DATA FOR REVIEW:
__________________________________________________
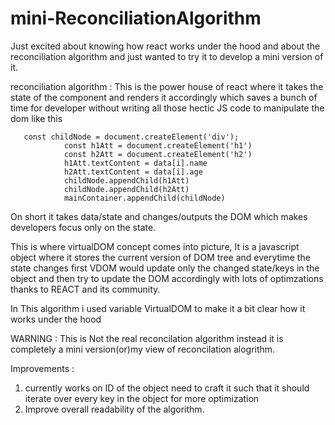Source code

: # mini-ReconciliationAlgorithm

Just excited about knowing how react works under the hood and about the reconciliation algorithm and just wanted to try it to develop a mini version of it.

reconciliation algorithm : This is the power house of react where it takes the state of the component and renders it accordingly which saves a bunch of time for developer without writing all those hectic JS code to manipulate the dom like this

```
   const childNode = document.createElement('div');
            const h1Att = document.createElement('h1')
            const h2Att = document.createElement('h2')
            h1Att.textContent = data[i].name
            h2Att.textContent = data[i].age
            childNode.appendChild(h1Att)
            childNode.appendChild(h2Att)
            mainContainer.appendChild(childNode)
```

On short it takes data/state and changes/outputs the DOM which makes developers focus only on the state.

This is where virtualDOM concept comes into picture, It is a javascript object where it stores the current version of DOM tree and everytime the state changes first VDOM would update only the changed state/keys in the object and then try to update the DOM accordingly
with lots of optimzations thanks to REACT and its community.

In This algorithm i used variable VirtualDOM to make it a bit clear how it works under the hood

WARNING : This is Not the real reconcilation algorithm instead it is completely a mini version(or)my view of reconcilation alogrithm.


Improvements :
   1. currently works on ID of the object need to craft it such that it should iterate over every key in the object for more optimization
   2. Improve overall readability of the algorithm.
__________________________________________________
DIRECTIONS FOR THIS TASK: What is needed is every line from the data above that includes the string "object", copied out.

RESULT FOR THIS TASK:
This is where virtualDOM concept comes into picture, It is a javascript object where it stores the current version of DOM tree and everytime the state changes first VDOM would update only the changed state/keys in the object and then try to update the DOM accordingly
   1. currently works on ID of the object need to craft it such that it should iterate over every key in the object for more optimization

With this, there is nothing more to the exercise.